Problem to work on
All records are to be restated word for word, with pictures excluded.

Records for processing
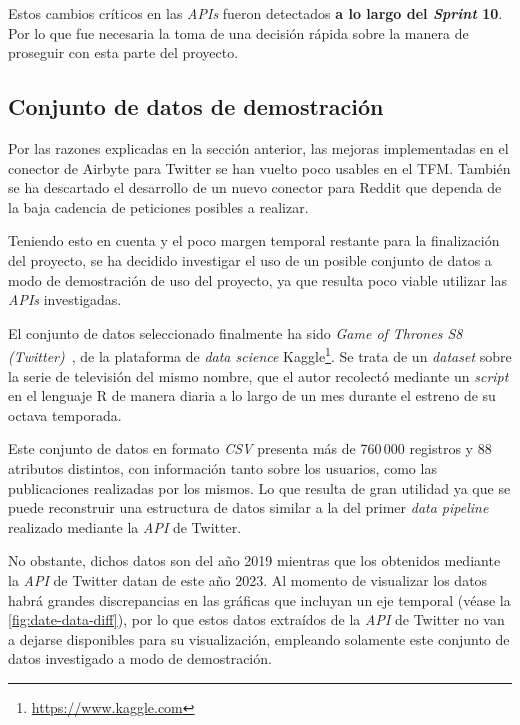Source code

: Estos cambios críticos en las \textit{APIs} fueron detectados \textbf{a lo largo del \textit{Sprint} 10}. Por lo que fue necesaria la toma de una decisión rápida sobre la manera de proseguir con esta parte del proyecto.

\subsection{Conjunto de datos de demostración}

Por las razones explicadas en la sección anterior, las mejoras implementadas en el conector de Airbyte para Twitter se han vuelto poco usables en el TFM. También se ha descartado el desarrollo de un nuevo conector para Reddit que dependa de la baja cadencia de peticiones posibles a realizar.

Teniendo esto en cuenta y el poco margen temporal restante para la finalización del proyecto, se ha decidido investigar el uso de un posible conjunto de datos a modo de demostración de uso del proyecto, ya que resulta poco viable utilizar las \textit{APIs} investigadas.

El conjunto de datos seleccionado finalmente ha sido \textit{Game of Thrones S8 (Twitter)}~\cite{got8}, de la plataforma de \textit{data science} Kaggle\footnote{\url{https://www.kaggle.com}}. Se trata de un \textit{dataset} sobre la serie de televisión del mismo nombre, que el autor recolectó mediante un \textit{script} en el lenguaje R de manera diaria a lo largo de un mes durante el estreno de su octava temporada.

Este conjunto de datos en formato \textit{CSV} presenta más de 760\,000 registros y 88 atributos distintos, con información tanto sobre los usuarios, como las publicaciones realizadas por los mismos. Lo que resulta de gran utilidad ya que se puede reconstruir una estructura de datos similar a la del primer \textit{data pipeline} realizado mediante la \textit{API} de Twitter.

No obstante, dichos datos son del año 2019 mientras que los obtenidos mediante la \textit{API} de Twitter datan de este año 2023. Al momento de visualizar los datos habrá grandes discrepancias en las gráficas que incluyan un eje temporal (véase la \autoref{fig:date-data-diff}), por lo que estos datos extraídos de la \textit{API} de Twitter no van a dejarse disponibles para su visualización, empleando solamente este conjunto de datos investigado a modo de demostración.


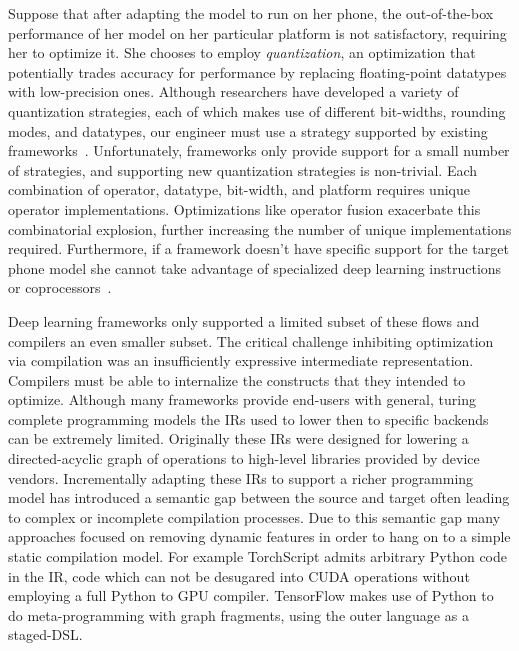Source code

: Suppose that after adapting the model to run on her phone,
  the out-of-the-box performance of her
  model on her particular platform is not satisfactory, requiring her to optimize it.
She chooses to employ \textit{quantization}, an optimization that
  potentially trades accuracy for performance by replacing
  floating-point datatypes with low-precision ones.
Although researchers have developed a variety of quantization
  strategies, each of which makes use of different bit-widths, rounding
  modes, and datatypes, our engineer must use a strategy supported
  by existing frameworks~\citep{gustafson2015end, tf_lite_ops_compat, glow_quant}.
Unfortunately, frameworks only provide support for a small number
  of strategies, and supporting new quantization strategies is non-trivial.
Each combination of operator, datatype, bit-width, and
  platform requires unique operator implementations.
Optimizations like operator fusion exacerbate this combinatorial explosion,
  further increasing the number of unique implementations required.
Furthermore, if a framework doesn't have specific support for
  the target phone model she cannot take advantage of specialized deep learning
  instructions or coprocessors~\citep{apple_neural_engine}.

Deep learning frameworks only supported a limited subset of these flows
  and compilers an even smaller subset.
The critical challenge inhibiting optimization via compilation
  was an insufficiently expressive intermediate representation.
Compilers must be able to internalize the constructs
  that they intended to optimize.
Although many frameworks provide end-users with general, turing
  complete programming models the IRs used to lower then to specific
  backends can be extremely limited.
Originally these IRs were designed for lowering a directed-acyclic
  graph of operations to high-level libraries provided by device vendors.
Incrementally adapting these IRs to support a richer programming
  model has introduced a semantic gap between the source and target often
  leading to complex or incomplete compilation processes.
Due to this semantic gap many approaches focused on removing dynamic features in
  order to hang on to a simple static compilation model.
For example TorchScript admits arbitrary Python code in the IR,
  code which can not be desugared into CUDA operations without employing
  a full Python to GPU compiler.
TensorFlow makes use of Python to do meta-programming with graph fragments,
  using the outer language as a staged-DSL.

Exercise response
Source code

: Estos cambios críticos en las \textit{APIs} fueron detectados \textbf{a lo largo del \textit{Sprint} 10}. Por lo que fue necesaria la toma de una decisión rápida sobre la manera de proseguir con esta parte del proyecto.

\subsection{Conjunto de datos de demostración}

Por las razones explicadas en la sección anterior, las mejoras implementadas en el conector de Airbyte para Twitter se han vuelto poco usables en el TFM. También se ha descartado el desarrollo de un nuevo conector para Reddit que dependa de la baja cadencia de peticiones posibles a realizar.

Teniendo esto en cuenta y el poco margen temporal restante para la finalización del proyecto, se ha decidido investigar el uso de un posible conjunto de datos a modo de demostración de uso del proyecto, ya que resulta poco viable utilizar las \textit{APIs} investigadas.

El conjunto de datos seleccionado finalmente ha sido \textit{Game of Thrones S8 (Twitter)}~\cite{got8}, de la plataforma de \textit{data science} Kaggle\footnote{\url{https://www.kaggle.com}}. Se trata de un \textit{dataset} sobre la serie de televisión del mismo nombre, que el autor recolectó mediante un \textit{script} en el lenguaje R de manera diaria a lo largo de un mes durante el estreno de su octava temporada.

Este conjunto de datos en formato \textit{CSV} presenta más de 760\,000 registros y 88 atributos distintos, con información tanto sobre los usuarios, como las publicaciones realizadas por los mismos. Lo que resulta de gran utilidad ya que se puede reconstruir una estructura de datos similar a la del primer \textit{data pipeline} realizado mediante la \textit{API} de Twitter.

No obstante, dichos datos son del año 2019 mientras que los obtenidos mediante la \textit{API} de Twitter datan de este año 2023. Al momento de visualizar los datos habrá grandes discrepancias en las gráficas que incluyan un eje temporal (véase la \autoref{fig:date-data-diff}), por lo que estos datos extraídos de la \textit{API} de Twitter no van a dejarse disponibles para su visualización, empleando solamente este conjunto de datos investigado a modo de demostración.


Source code

: Suppose that after adapting the model to run on her phone,
  the out-of-the-box performance of her
  model on her particular platform is not satisfactory, requiring her to optimize it.
She chooses to employ \textit{quantization}, an optimization that
  potentially trades accuracy for performance by replacing
  floating-point datatypes with low-precision ones.
Although researchers have developed a variety of quantization
  strategies, each of which makes use of different bit-widths, rounding
  modes, and datatypes, our engineer must use a strategy supported
  by existing frameworks~\citep{gustafson2015end, tf_lite_ops_compat, glow_quant}.
Unfortunately, frameworks only provide support for a small number
  of strategies, and supporting new quantization strategies is non-trivial.
Each combination of operator, datatype, bit-width, and
  platform requires unique operator implementations.
Optimizations like operator fusion exacerbate this combinatorial explosion,
  further increasing the number of unique implementations required.
Furthermore, if a framework doesn't have specific support for
  the target phone model she cannot take advantage of specialized deep learning
  instructions or coprocessors~\citep{apple_neural_engine}.

Deep learning frameworks only supported a limited subset of these flows
  and compilers an even smaller subset.
The critical challenge inhibiting optimization via compilation
  was an insufficiently expressive intermediate representation.
Compilers must be able to internalize the constructs
  that they intended to optimize.
Although many frameworks provide end-users with general, turing
  complete programming models the IRs used to lower then to specific
  backends can be extremely limited.
Originally these IRs were designed for lowering a directed-acyclic
  graph of operations to high-level libraries provided by device vendors.
Incrementally adapting these IRs to support a richer programming
  model has introduced a semantic gap between the source and target often
  leading to complex or incomplete compilation processes.
Due to this semantic gap many approaches focused on removing dynamic features in
  order to hang on to a simple static compilation model.
For example TorchScript admits arbitrary Python code in the IR,
  code which can not be desugared into CUDA operations without employing
  a full Python to GPU compiler.
TensorFlow makes use of Python to do meta-programming with graph fragments,
  using the outer language as a staged-DSL.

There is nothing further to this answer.